Exercise
Where does the word "should" show up in the records? Copy every line that has it.
*** Study material Section Begins ***
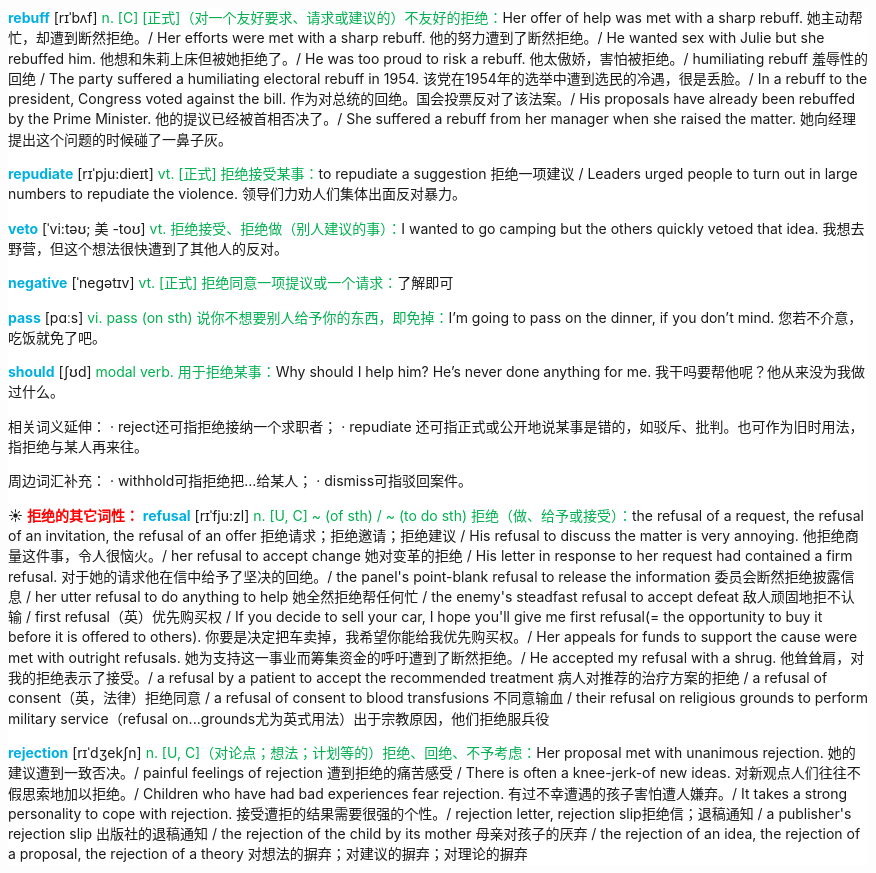 <font color="sky blue">**rebuff**</font> [rɪˈbʌf]
<font color="#00b050">n. [C] [正式]（对一个友好要求、请求或建议的）不友好的拒绝：</font>Her offer of help was met with a sharp rebuff. 她主动帮忙，却遭到断然拒绝。/ Her efforts were met with a sharp rebuff. 他的努力遭到了断然拒绝。/ He wanted sex with Julie but she rebuffed him. 他想和朱莉上床但被她拒绝了。/ He was too proud to risk a rebuff. 他太傲娇，害怕被拒绝。/ humiliating rebuff 羞辱性的回绝 / The party suffered a humiliating electoral rebuff in 1954. 该党在1954年的选举中遭到选民的冷遇，很是丢脸。/ In a rebuff to the president, Congress voted against the bill. 作为对总统的回绝。国会投票反对了该法案。/ His proposals have already been rebuffed by the Prime Minister. 他的提议已经被首相否决了。/ She suffered a rebuff from her manager when she raised the matter. 她向经理提出这个问题的时候碰了一鼻子灰。
  
<font color="sky blue">**repudiate**</font> [rɪˈpju:dieɪt]
<font color="#00b050">vt. [正式] 拒绝接受某事：</font>to repudiate a suggestion 拒绝一项建议 / Leaders urged people to turn out in large numbers to repudiate the violence. 领导们力劝人们集体出面反对暴力。
           
<font color="sky blue">**veto**</font> [ˈvi:təʊ; 美 -toʊ]
<font color="#00b050">vt. 拒绝接受、拒绝做（别人建议的事）：</font>I wanted to go camping but the others quickly vetoed that idea. 我想去野营，但这个想法很快遭到了其他人的反对。
           
<font color="sky blue">**negative**</font> [ˈnegətɪv]
<font color="#00b050">vt. [正式] 拒绝同意一项提议或一个请求：</font>了解即可

<font color="sky blue">**pass**</font> [pɑːs] 
<font color="#00b050">vi. pass (on sth) 说你不想要别人给予你的东西，即免掉：</font>I’m going to pass on the dinner, if you don’t mind. 您若不介意，吃饭就免了吧。

<font color="sky blue">**should**</font> [ʃʊd] 
<font color="#00b050">modal verb. 用于拒绝某事：</font>Why should I help him? He’s never done anything for me. 我干吗要帮他呢？他从来没为我做过什么。

相关词义延伸：
· reject还可指拒绝接纳一个求职者；
· repudiate 还可指正式或公开地说某事是错的，如驳斥、批判。也可作为旧时用法， 指拒绝与某人再来往。

周边词汇补充：
· withhold可指拒绝把…给某人；
· dismiss可指驳回案件。

☀ <font color="red">**拒绝的其它词性：**</font>
<font color="sky blue">**refusal**</font> [rɪˈfju:zl]
<font color="#00b050">n. [U, C] ~ (of sth) / ~ (to do sth) 拒绝（做、给予或接受）：</font>the refusal of a request, the refusal of an invitation, the refusal of an offer 拒绝请求；拒绝邀请；拒绝建议 / His refusal to discuss the matter is very annoying. 他拒绝商量这件事，令人很恼火。/ her refusal to accept change 她对变革的拒绝 / His letter in response to her request had contained a firm refusal. 对于她的请求他在信中给予了坚决的回绝。/ the panel's point-blank refusal to release the information 委员会断然拒绝披露信息 / her utter refusal to do anything to help 她全然拒绝帮任何忙 / the enemy's steadfast refusal to accept defeat 敌人顽固地拒不认输 / first refusal（英）优先购买权 / If you decide to sell your car, I hope you'll give me first refusal(= the opportunity to buy it before it is offered to others). 你要是决定把车卖掉，我希望你能给我优先购买权。/ Her appeals for funds to support the cause were met with outright refusals. 她为支持这一事业而筹集资金的呼吁遭到了断然拒绝。/ He accepted my refusal with a shrug. 他耸耸肩，对我的拒绝表示了接受。/ a refusal by a patient to accept the recommended treatment 病人对推荐的治疗方案的拒绝 / a refusal of consent（英，法律）拒绝同意 / a refusal of consent to blood transfusions 不同意输血 / their refusal on religious grounds to perform military service（refusal on...grounds尤为英式用法）出于宗教原因，他们拒绝服兵役

<font color="sky blue">**rejection**</font> [rɪˈdʒekʃn]
<font color="#00b050">n. [U, C]（对论点；想法；计划等的）拒绝、回绝、不予考虑：</font>Her proposal met with unanimous rejection. 她的建议遭到一致否决。/ painful feelings of rejection 遭到拒绝的痛苦感受 / There is often a knee-jerk-of new ideas. 对新观点人们往往不假思索地加以拒绝。/ Children who have had bad experiences fear rejection. 有过不幸遭遇的孩子害怕遭人嫌弃。/ It takes a strong personality to cope with rejection. 接受遭拒的结果需要很强的个性。/ rejection letter, rejection slip拒绝信；退稿通知 / a publisher's rejection slip 出版社的退稿通知 / the rejection of the child by its mother 母亲对孩子的厌弃 / the rejection of an idea, the rejection of a proposal, the rejection of a theory 对想法的摒弃；对建议的摒弃；对理论的摒弃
*** Study material Section Ends ***
Task result
<font color="sky blue">**should**</font> [ʃʊd] 
<font color="#00b050">modal verb. 用于拒绝某事：</font>Why should I help him? He’s never done anything for me. 我干吗要帮他呢？他从来没为我做过什么。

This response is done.